▶ [WORK ITEM]: Output every entry below exactly as it is written.

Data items

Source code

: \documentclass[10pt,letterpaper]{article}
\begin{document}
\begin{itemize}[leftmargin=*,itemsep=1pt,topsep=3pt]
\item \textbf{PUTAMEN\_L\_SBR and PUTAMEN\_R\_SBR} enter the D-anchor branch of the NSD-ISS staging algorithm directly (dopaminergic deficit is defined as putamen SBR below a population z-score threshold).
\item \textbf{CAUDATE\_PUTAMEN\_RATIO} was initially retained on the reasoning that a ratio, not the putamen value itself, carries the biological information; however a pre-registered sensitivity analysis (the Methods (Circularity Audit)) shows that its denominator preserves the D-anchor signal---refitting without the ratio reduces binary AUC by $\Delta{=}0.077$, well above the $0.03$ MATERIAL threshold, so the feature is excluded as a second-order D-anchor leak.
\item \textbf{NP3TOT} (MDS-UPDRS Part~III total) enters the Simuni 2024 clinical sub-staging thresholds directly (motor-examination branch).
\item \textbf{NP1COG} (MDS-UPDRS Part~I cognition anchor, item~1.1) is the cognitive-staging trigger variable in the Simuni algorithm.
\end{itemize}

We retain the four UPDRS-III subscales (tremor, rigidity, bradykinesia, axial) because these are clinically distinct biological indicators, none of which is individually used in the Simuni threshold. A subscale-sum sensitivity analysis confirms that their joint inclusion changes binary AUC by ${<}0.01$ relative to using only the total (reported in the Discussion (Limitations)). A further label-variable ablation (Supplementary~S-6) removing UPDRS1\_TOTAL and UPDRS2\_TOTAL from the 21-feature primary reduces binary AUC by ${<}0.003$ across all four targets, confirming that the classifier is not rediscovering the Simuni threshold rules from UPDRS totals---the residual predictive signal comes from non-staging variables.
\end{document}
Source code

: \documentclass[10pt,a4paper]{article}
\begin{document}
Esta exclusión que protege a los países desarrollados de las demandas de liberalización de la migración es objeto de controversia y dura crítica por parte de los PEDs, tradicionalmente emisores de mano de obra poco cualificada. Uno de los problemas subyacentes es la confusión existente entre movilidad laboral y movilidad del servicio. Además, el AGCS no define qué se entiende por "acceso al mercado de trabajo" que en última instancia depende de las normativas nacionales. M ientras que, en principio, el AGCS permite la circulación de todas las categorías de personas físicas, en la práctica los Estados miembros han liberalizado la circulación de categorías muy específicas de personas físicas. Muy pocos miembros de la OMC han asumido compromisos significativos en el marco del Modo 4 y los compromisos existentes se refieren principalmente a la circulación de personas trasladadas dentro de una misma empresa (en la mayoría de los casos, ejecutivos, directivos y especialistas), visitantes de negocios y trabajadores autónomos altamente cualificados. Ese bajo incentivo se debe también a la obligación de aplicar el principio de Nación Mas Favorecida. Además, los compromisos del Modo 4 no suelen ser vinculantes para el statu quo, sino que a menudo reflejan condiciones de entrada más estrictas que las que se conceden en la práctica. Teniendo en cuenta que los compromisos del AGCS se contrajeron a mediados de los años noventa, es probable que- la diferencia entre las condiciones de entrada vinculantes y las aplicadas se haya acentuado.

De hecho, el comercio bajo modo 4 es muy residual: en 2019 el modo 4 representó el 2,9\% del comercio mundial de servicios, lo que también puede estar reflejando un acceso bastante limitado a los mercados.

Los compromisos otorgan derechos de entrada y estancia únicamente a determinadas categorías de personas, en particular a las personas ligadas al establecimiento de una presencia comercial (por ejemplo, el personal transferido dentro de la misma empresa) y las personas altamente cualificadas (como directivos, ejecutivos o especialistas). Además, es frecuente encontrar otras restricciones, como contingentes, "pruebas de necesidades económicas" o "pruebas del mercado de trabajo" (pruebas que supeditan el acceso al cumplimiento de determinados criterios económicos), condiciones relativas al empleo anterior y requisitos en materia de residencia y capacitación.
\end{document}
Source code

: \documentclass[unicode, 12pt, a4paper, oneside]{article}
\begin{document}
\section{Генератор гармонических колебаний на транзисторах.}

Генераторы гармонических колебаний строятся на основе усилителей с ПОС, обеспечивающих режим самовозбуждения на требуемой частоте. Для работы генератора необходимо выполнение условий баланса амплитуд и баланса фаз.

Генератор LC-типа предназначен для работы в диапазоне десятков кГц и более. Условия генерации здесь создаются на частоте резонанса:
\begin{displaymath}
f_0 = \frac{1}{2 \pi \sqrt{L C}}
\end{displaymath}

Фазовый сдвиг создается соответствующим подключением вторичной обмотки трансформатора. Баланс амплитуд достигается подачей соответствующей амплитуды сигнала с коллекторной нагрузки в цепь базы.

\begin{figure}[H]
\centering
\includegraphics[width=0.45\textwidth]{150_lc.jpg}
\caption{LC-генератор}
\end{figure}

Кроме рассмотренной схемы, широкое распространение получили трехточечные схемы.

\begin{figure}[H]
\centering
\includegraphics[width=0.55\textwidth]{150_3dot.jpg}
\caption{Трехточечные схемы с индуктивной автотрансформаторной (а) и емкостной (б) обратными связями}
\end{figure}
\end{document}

▶ [RESULT OF THE TASK]:
Source code

: \documentclass[10pt,letterpaper]{article}
\begin{document}
\begin{itemize}[leftmargin=*,itemsep=1pt,topsep=3pt]
\item \textbf{PUTAMEN\_L\_SBR and PUTAMEN\_R\_SBR} enter the D-anchor branch of the NSD-ISS staging algorithm directly (dopaminergic deficit is defined as putamen SBR below a population z-score threshold).
\item \textbf{CAUDATE\_PUTAMEN\_RATIO} was initially retained on the reasoning that a ratio, not the putamen value itself, carries the biological information; however a pre-registered sensitivity analysis (the Methods (Circularity Audit)) shows that its denominator preserves the D-anchor signal---refitting without the ratio reduces binary AUC by $\Delta{=}0.077$, well above the $0.03$ MATERIAL threshold, so the feature is excluded as a second-order D-anchor leak.
\item \textbf{NP3TOT} (MDS-UPDRS Part~III total) enters the Simuni 2024 clinical sub-staging thresholds directly (motor-examination branch).
\item \textbf{NP1COG} (MDS-UPDRS Part~I cognition anchor, item~1.1) is the cognitive-staging trigger variable in the Simuni algorithm.
\end{itemize}

We retain the four UPDRS-III subscales (tremor, rigidity, bradykinesia, axial) because these are clinically distinct biological indicators, none of which is individually used in the Simuni threshold. A subscale-sum sensitivity analysis confirms that their joint inclusion changes binary AUC by ${<}0.01$ relative to using only the total (reported in the Discussion (Limitations)). A further label-variable ablation (Supplementary~S-6) removing UPDRS1\_TOTAL and UPDRS2\_TOTAL from the 21-feature primary reduces binary AUC by ${<}0.003$ across all four targets, confirming that the classifier is not rediscovering the Simuni threshold rules from UPDRS totals---the residual predictive signal comes from non-staging variables.
\end{document}
Source code

: \documentclass[10pt,a4paper]{article}
\begin{document}
Esta exclusión que protege a los países desarrollados de las demandas de liberalización de la migración es objeto de controversia y dura crítica por parte de los PEDs, tradicionalmente emisores de mano de obra poco cualificada. Uno de los problemas subyacentes es la confusión existente entre movilidad laboral y movilidad del servicio. Además, el AGCS no define qué se entiende por "acceso al mercado de trabajo" que en última instancia depende de las normativas nacionales. M ientras que, en principio, el AGCS permite la circulación de todas las categorías de personas físicas, en la práctica los Estados miembros han liberalizado la circulación de categorías muy específicas de personas físicas. Muy pocos miembros de la OMC han asumido compromisos significativos en el marco del Modo 4 y los compromisos existentes se refieren principalmente a la circulación de personas trasladadas dentro de una misma empresa (en la mayoría de los casos, ejecutivos, directivos y especialistas), visitantes de negocios y trabajadores autónomos altamente cualificados. Ese bajo incentivo se debe también a la obligación de aplicar el principio de Nación Mas Favorecida. Además, los compromisos del Modo 4 no suelen ser vinculantes para el statu quo, sino que a menudo reflejan condiciones de entrada más estrictas que las que se conceden en la práctica. Teniendo en cuenta que los compromisos del AGCS se contrajeron a mediados de los años noventa, es probable que- la diferencia entre las condiciones de entrada vinculantes y las aplicadas se haya acentuado.

De hecho, el comercio bajo modo 4 es muy residual: en 2019 el modo 4 representó el 2,9\% del comercio mundial de servicios, lo que también puede estar reflejando un acceso bastante limitado a los mercados.

Los compromisos otorgan derechos de entrada y estancia únicamente a determinadas categorías de personas, en particular a las personas ligadas al establecimiento de una presencia comercial (por ejemplo, el personal transferido dentro de la misma empresa) y las personas altamente cualificadas (como directivos, ejecutivos o especialistas). Además, es frecuente encontrar otras restricciones, como contingentes, "pruebas de necesidades económicas" o "pruebas del mercado de trabajo" (pruebas que supeditan el acceso al cumplimiento de determinados criterios económicos), condiciones relativas al empleo anterior y requisitos en materia de residencia y capacitación.
\end{document}
Source code

: \documentclass[unicode, 12pt, a4paper, oneside]{article}
\begin{document}
\section{Генератор гармонических колебаний на транзисторах.}

Генераторы гармонических колебаний строятся на основе усилителей с ПОС, обеспечивающих режим самовозбуждения на требуемой частоте. Для работы генератора необходимо выполнение условий баланса амплитуд и баланса фаз.

Генератор LC-типа предназначен для работы в диапазоне десятков кГц и более. Условия генерации здесь создаются на частоте резонанса:
\begin{displaymath}
f_0 = \frac{1}{2 \pi \sqrt{L C}}
\end{displaymath}

Фазовый сдвиг создается соответствующим подключением вторичной обмотки трансформатора. Баланс амплитуд достигается подачей соответствующей амплитуды сигнала с коллекторной нагрузки в цепь базы.

\begin{figure}[H]
\centering
\includegraphics[width=0.45\textwidth]{150_lc.jpg}
\caption{LC-генератор}
\end{figure}

Кроме рассмотренной схемы, широкое распространение получили трехточечные схемы.

\begin{figure}[H]
\centering
\includegraphics[width=0.55\textwidth]{150_3dot.jpg}
\caption{Трехточечные схемы с индуктивной автотрансформаторной (а) и емкостной (б) обратными связями}
\end{figure}
\end{document}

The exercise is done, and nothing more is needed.